Lo que comenzó como un pase histórico y una verdadera fiesta popular terminó de manera abrupta y en silencio. Edinson Cavani acordó formalmente la interrupción de su contrato con Boca Juniors, dejando atrás una etapa de tres años marcada por las expectativas frustradas, las complicaciones físicas y una relación con la hinchada que se fue desgastando hasta volverse insostenible. El atacante charrúa, de 39 años, se marcha del club de la Ribera sin haber podido alzar ningún campeonato.
El detonante: lesiones, reproches y la llegada de un nuevo DT
El ciclo del delantero uruguayo —quien había arribado en agosto de 2023 bajo los elogios del presidente Juan Román Riquelme— concluyó de mutuo acuerdo este miércoles, anticipándose al vencimiento original fijado para diciembre. Su última aparición en el césped de la Bombonera se remonta al pasado 20 de febrero, en un clásico sin goles frente a Racing donde se retiró abucheado por el público, afectado por dolores lumbares crónicos que terminaron alejándolo de las canchas.

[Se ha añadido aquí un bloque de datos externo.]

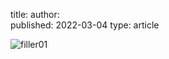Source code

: title: 
author:  
published: 2022-03-04
type: article


![filler01](/static/img/filler/workshop.jpg)

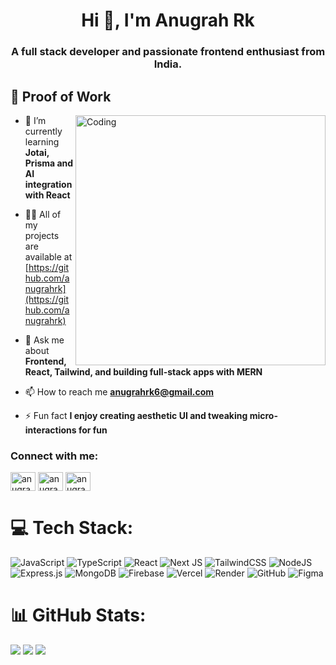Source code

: <h1 align="center">Hi 👋, I'm Anugrah Rk</h1>

<h3 align="center">A full stack developer and passionate frontend enthusiast from India.</h3>

## 🚀 Proof of Work

<img align="right" alt="Coding" width="400" src="https://user-images.githubusercontent.com/58109796/233058941-9dd6c50a-a5ea-45fd-b788-c3bb8e00bffe.gif">

- 🌱 I’m currently learning **Jotai, Prisma and AI integration with React**

- 👨‍💻 All of my projects are available at [https://github.com/anugrahrk](https://github.com/anugrahrk)

- 💬 Ask me about **Frontend, React, Tailwind, and building full-stack apps with MERN**

- 📫 How to reach me **anugrahrk6@gmail.com**

- ⚡ Fun fact **I enjoy creating aesthetic UI and tweaking micro-interactions for fun**

<h3 align="left">Connect with me:</h3>
<p align="left">
<a href="https://linkedin.com/in/anugrahrk" target="blank"><img align="center" src="https://raw.githubusercontent.com/rahuldkjain/github-profile-readme-generator/master/src/images/icons/Social/linked-in-alt.svg" alt="anugrah-rk" height="30" width="40" /></a>
<a href="https://leetcode.com/u/anugrahrk6/" target="blank"><img align="center" src="https://raw.githubusercontent.com/rahuldkjain/github-profile-readme-generator/master/src/images/icons/Social/leet-code.svg" alt="anugrahrk" height="30" width="40" /></a>
<a href="https://www.geeksforgeeks.org/user/anugra8hbg/" target="blank"><img align="center" src="https://raw.githubusercontent.com/rahuldkjain/github-profile-readme-generator/master/src/images/icons/Social/geeks-for-geeks.svg" alt="anugrah_rk" height="30" width="40" /></a>
</p>

# 💻 Tech Stack:
![JavaScript](https://img.shields.io/badge/javascript-%23323330.svg?style=for-the-badge&logo=javascript&logoColor=%23F7DF1E)
![TypeScript](https://img.shields.io/badge/typescript-%23007ACC.svg?style=for-the-badge&logo=typescript&logoColor=white)
![React](https://img.shields.io/badge/react-%2320232a.svg?style=for-the-badge&logo=react&logoColor=%2361DAFB)
![Next JS](https://img.shields.io/badge/Next-black?style=for-the-badge&logo=next.js&logoColor=white)
![TailwindCSS](https://img.shields.io/badge/tailwindcss-%2338B2AC.svg?style=for-the-badge&logo=tailwind-css&logoColor=white)
![NodeJS](https://img.shields.io/badge/node.js-6DA55F?style=for-the-badge&logo=node.js&logoColor=white)
![Express.js](https://img.shields.io/badge/express.js-%23404d59.svg?style=for-the-badge&logo=express&logoColor=%2361DAFB)
![MongoDB](https://img.shields.io/badge/MongoDB-%234ea94b.svg?style=for-the-badge&logo=mongodb&logoColor=white)
![Firebase](https://img.shields.io/badge/firebase-%23039BE5.svg?style=for-the-badge&logo=firebase)
![Vercel](https://img.shields.io/badge/vercel-%23000000.svg?style=for-the-badge&logo=vercel&logoColor=white)
![Render](https://img.shields.io/badge/Render-%46E3B7.svg?style=for-the-badge&logo=render&logoColor=white)
![GitHub](https://img.shields.io/badge/github-%23121011.svg?style=for-the-badge&logo=github&logoColor=white)
![Figma](https://img.shields.io/badge/figma-%23F24E1E.svg?style=for-the-badge&logo=figma&logoColor=white)

# 📊 GitHub Stats:
![](https://github-readme-stats.vercel.app/api?username=anugrahrk&theme=dark&hide_border=false&include_all_commits=true&count_private=true)
![](https://github-readme-streak-stats.herokuapp.com/?user=anugrahrk&theme=dark&hide_border=false)
![](https://github-readme-stats.vercel.app/api/top-langs/?username=anugrahrk&theme=dark&hide_border=false&include_all_commits=true&count_private=true&layout=compact)

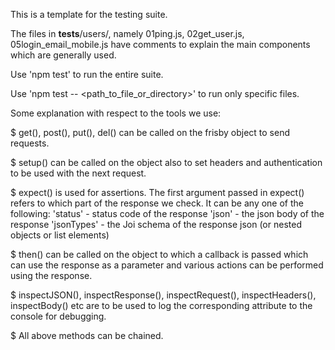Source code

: This is a template for the testing suite.

The files in __tests__/users/, namely 01ping.js, 02get_user.js, 05login_email_mobile.js have comments to explain the main components which are generally used.

Use 'npm test' to run the entire suite.

Use 'npm test -- <path_to_file_or_directory>' to run only specific files.

Some explanation with respect to the tools we use:

$ get(), post(), put(), del() can be called on the frisby object to send requests.

$ setup() can be called on the object also to set headers and authentication to be used with the next request.

$ expect() is used for assertions.
    The first argument passed in expect() refers to which part of the response we check.
    It can be any one of the following:
        'status' - status code of the response
        'json' - the json body of the response
        'jsonTypes' - the Joi schema of the response json (or nested objects or list elements)

$ then() can be called on the object to which a callback is passed which can use the response as a parameter and various actions can be performed using the response.

$ inspectJSON(), inspectResponse(), inspectRequest(), inspectHeaders(), inspectBody() etc are to be used to log the corresponding attribute to the console for debugging.

$ All above methods can be chained.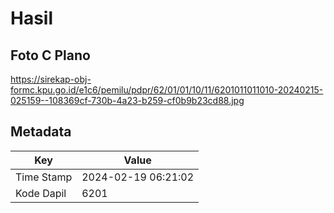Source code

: # Hasil

## Foto C Plano

https://sirekap-obj-formc.kpu.go.id/e1c6/pemilu/pdpr/62/01/01/10/11/6201011011010-20240215-025159--108369cf-730b-4a23-b259-cf0b9b23cd88.jpg


## Metadata

| Key        | Value               |
| ---------- | ------------------- |
| Time Stamp | 2024-02-19 06:21:02 |
| Kode Dapil | 6201                |



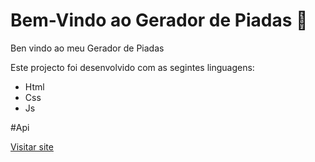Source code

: # Bem-Vindo ao Gerador de Piadas 🤡

<p>Ben vindo ao meu Gerador de Piadas</p>

<div>Este projecto foi desenvolvido com as segintes linguagens:
  <ul>
  <li>Html</li>
  <li>Css</li>
  <li>Js</li>
  </ul>
  </div>

#Api

<a href="https://carlossoares123.github.io/gerador-piadas/">Visitar site</a>
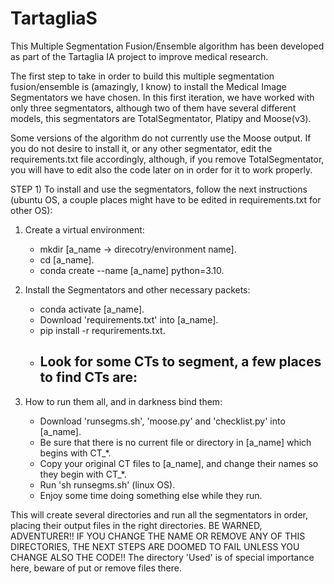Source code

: # TartagliaS
This Multiple Segmentation Fusion/Ensemble algorithm has been developed as part of the Tartaglia IA project to improve medical research.

The first step to take in order to build this multiple segmentation fusion/ensemble is (amazingly, I know) to install the Medical Image Segmentators we have chosen. In this first iteration, we have worked with only three segmentators, although two of them have several different models, this segmentators are TotalSegmentator, Platipy and Moose(v3).

Some versions of the algorithm do not currently use the Moose output. If you do not desire to install it, or any other segmentator, edit the requirements.txt file accordingly, although, if you remove TotalSegmentator, you will have to edit also the code later on in order for it to work properly.

STEP 1) To install and use the segmentators, follow the next instructions (ubuntu OS, a couple places might have to be edited in requirements.txt for other OS):

1) Create a virtual environment:
   - mkdir [a_name -> direcotry/environment name].
   - cd [a_name].
   - conda create --name [a_name] python=3.10.
  
2) Install the Segmentators and other necessary packets:
   - conda activate [a_name].
   - Download 'requirements.txt' into [a_name].
   - pip install -r requrirements.txt.
   - Look for some CTs to segment, a few places to find CTs are:
        -

3) How to run them all, and in darkness bind them:
   - Download 'runsegms.sh', 'moose.py' and 'checklist.py' into [a_name].
   - Be sure that there is no current file or directory in [a_name] which begins with CT_*.
   - Copy your original CT files to [a_name], and change their names so they begin with CT_*.
   - Run 'sh runsegms.sh' (linux OS).
   - Enjoy some time doing something else while they run.

This will create several directories and run all the segmentators in order, placing their output files in the right directories. BE WARNED, ADVENTURER!!  IF YOU CHANGE THE NAME OR REMOVE ANY OF THIS DIRECTORIES, THE NEXT STEPS ARE DOOMED TO FAIL UNLESS YOU CHANGE ALSO THE CODE!!  The directory 'Used' is of special importance here, beware of put or remove files there.
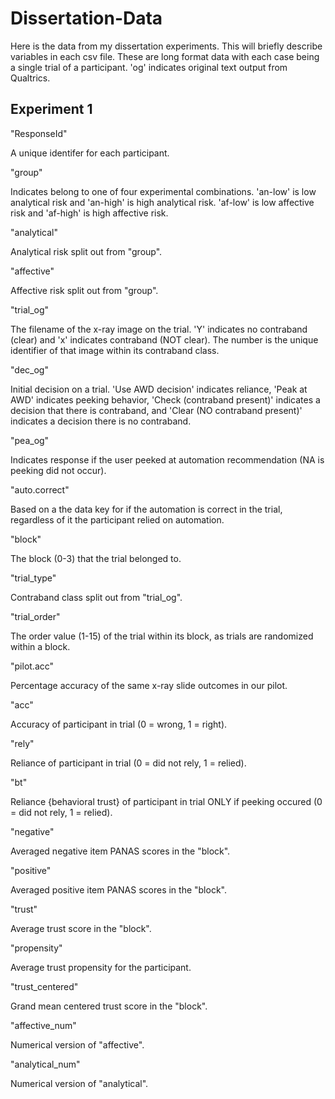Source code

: # Dissertation-Data
Here is the data from my dissertation experiments. This will briefly describe variables in each csv file. These are long format data with each case being a single trial of a participant. 'og' indicates original text output from Qualtrics.

## Experiment 1

"ResponseId"     

A unique identifer for each participant.

"group"          

Indicates belong to one of four experimental combinations. 'an-low' is low analytical risk and 'an-high' is high analytical risk. 'af-low' is low affective risk and 'af-high' is high affective risk.

"analytical"     

Analytical risk split out from "group".

"affective"      

Affective risk split out from "group".

"trial_og"      

The filename of the x-ray image on the trial. 'Y' indicates no contraband (clear) and 'x' indicates contraband (NOT clear). The number is the unique identifier of that image within its contraband class.

"dec_og"         

Initial decision on a trial. 'Use AWD decision' indicates reliance, 'Peak at AWD' indicates peeking behavior, 'Check (contraband present)' indicates a decision that there is contraband, and 'Clear (NO contraband present)' indicates a decision there is no contraband.

"pea_og"  

Indicates response if the user peeked at automation recommendation (NA is peeking did not occur).


"auto.correct"   

Based on a the data key for if the automation is correct in the trial, regardless of it the participant relied on automation.

"block"          

The block (0-3) that the trial belonged to.

"trial_type"    

Contraband class split out from "trial_og".

"trial_order"    

The order value (1-15) of the trial within its block, as trials are randomized within a block.

"pilot.acc"      

Percentage accuracy of the same x-ray slide outcomes in our pilot.

"acc"       

Accuracy of participant in trial (0 = wrong, 1 = right).

"rely"  

Reliance of participant in trial (0 = did not rely, 1 = relied).

"bt"       

Reliance {behavioral trust} of participant in trial ONLY if peeking occured (0 = did not rely, 1 = relied).

"negative"  

Averaged negative item PANAS scores in the "block".

"positive"       

Averaged positive item PANAS scores in the "block".

"trust"         

Average trust score in the "block".

"propensity"     

Average trust propensity for the participant.

"trust_centered"

Grand mean centered trust score in the "block".

"affective_num"  

Numerical version of "affective".

"analytical_num"

Numerical version of "analytical".
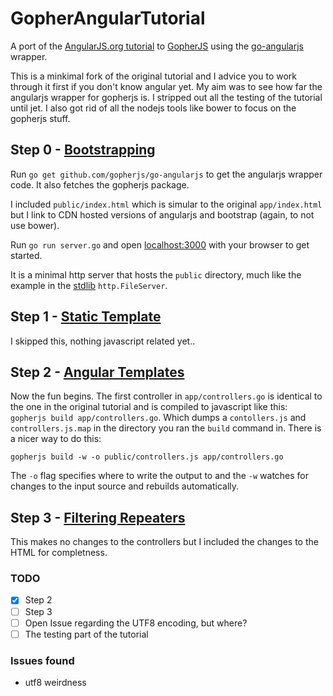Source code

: GopherAngularTutorial
=====================

A port of the [AngularJS.org tutorial](https://docs.angularjs.org/tutorial) to [GopherJS](https://github.com/gopherjs/gopherjs) using the [go-angularjs](https://github.com/gopherjs/go-angularjs) wrapper.

This is a minkimal fork of the original tutorial and I advice you to work through it first if you don't know angular yet.
My aim was to see how far the angularjs wrapper for gopherjs is. I stripped out all the testing of the tutorial until jet. I also got rid of all the nodejs tools like bower to focus on the gopherjs stuff.

## Step 0 - [Bootstrapping](https://docs.angularjs.org/tutorial/step_00)

Run `go get github.com/gopherjs/go-angularjs` to get the angularjs wrapper code. It also fetches the gopherjs package.

I included `public/index.html` which is simular to the original `app/index.html` but I link to CDN hosted versions of angularjs and bootstrap (again, to not use bower).

Run `go run server.go` and open [localhost:3000](http://localhost:3000) with your browser to get started.

It is a minimal http server that hosts the `public` directory, much like the example in the [stdlib](http://golang.org/pkg/net/http/#example_FileServer) `http.FileServer`.


## Step 1 - [Static Template](https://docs.angularjs.org/tutorial/step_01)
I skipped this, nothing javascript related yet..

## Step 2 - [Angular Templates](https://docs.angularjs.org/tutorial/step_02)
Now the fun begins. The first controller in `app/controllers.go` is identical to the one in the original tutorial and is compiled to javascript like this: `gopherjs build app/controllers.go`. Which dumps a `contollers.js` and `controllers.js.map` in the directory you ran the `build` command in. There is a nicer way to do this:


`gopherjs build -w -o public/controllers.js app/controllers.go`

The `-o` flag specifies where to write the output to and the `-w` watches for changes to the input source and rebuilds automatically.


## Step 3 - [Filtering Repeaters](https://docs.angularjs.org/tutorial/step_03)
This makes no changes to the controllers but I included the changes to the HTML for completness.

### TODO
- [x] Step 2
- [ ] Step 3
- [ ] Open Issue regarding the UTF8 encoding, but where?
- [ ] The testing part of the tutorial

### Issues found
* utf8 weirdness

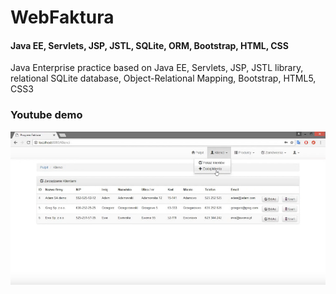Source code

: # WebFaktura
#### Java EE, Servlets, JSP, JSTL, SQLite, ORM, Bootstrap, HTML, CSS

Java Enterprise practice based on Java EE, Servlets, JSP, JSTL library, relational SQLite database, Object-Relational Mapping, Bootstrap, HTML5, CSS3

### Youtube demo

<a href="https://www.youtube.com/watch?v=QjlIUjuqYJ4" title="Wath demo"><img src="web/assests/images/webFaktura.png" /></a>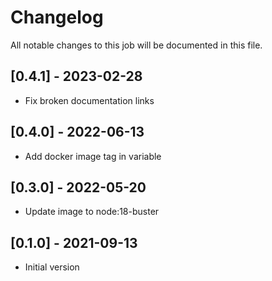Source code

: # Changelog
All notable changes to this job will be documented in this file.

## [0.4.1] - 2023-02-28
* Fix broken documentation links

## [0.4.0] - 2022-06-13
* Add docker image tag in variable 

## [0.3.0] - 2022-05-20
* Update image to node:18-buster

## [0.1.0] - 2021-09-13
* Initial version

La llegada de Rodolfo Arruabarrena a la conducción técnica de cara a la segunda mitad del año terminó por sepultar las opciones del atacante. El "Vasco" le comunicó a la dirigencia que no lo consideraría para afrontar el torneo Clausura, la Copa Argentina ni la Copa Sudamericana. Así, el sueño declarado de Cavani de retirarse con la camiseta azul y oro se cerró con una estadística de 81 partidos disputados y 28 gritos de gol.
De las máximas citas a los desencantos deportivos
El derrotero del delantero en las competencias clave erosionó su crédito con la parcialidad xeneize. En la final de la Copa Libertadores 2023 ante Fluminense en el Maracaná, es recordada una jugada clara donde, tras un pase de Valentín Barco, decidió no rematar al arco y retroceder el juego.
Posteriormente, bajo la dirección de Fernando Gago en la antesala de la Libertadores 2025, el atacante falló una oportunidad manifiesta debajo del arco frente a Alianza Lima, serie que Boca terminaría perdiendo por penales.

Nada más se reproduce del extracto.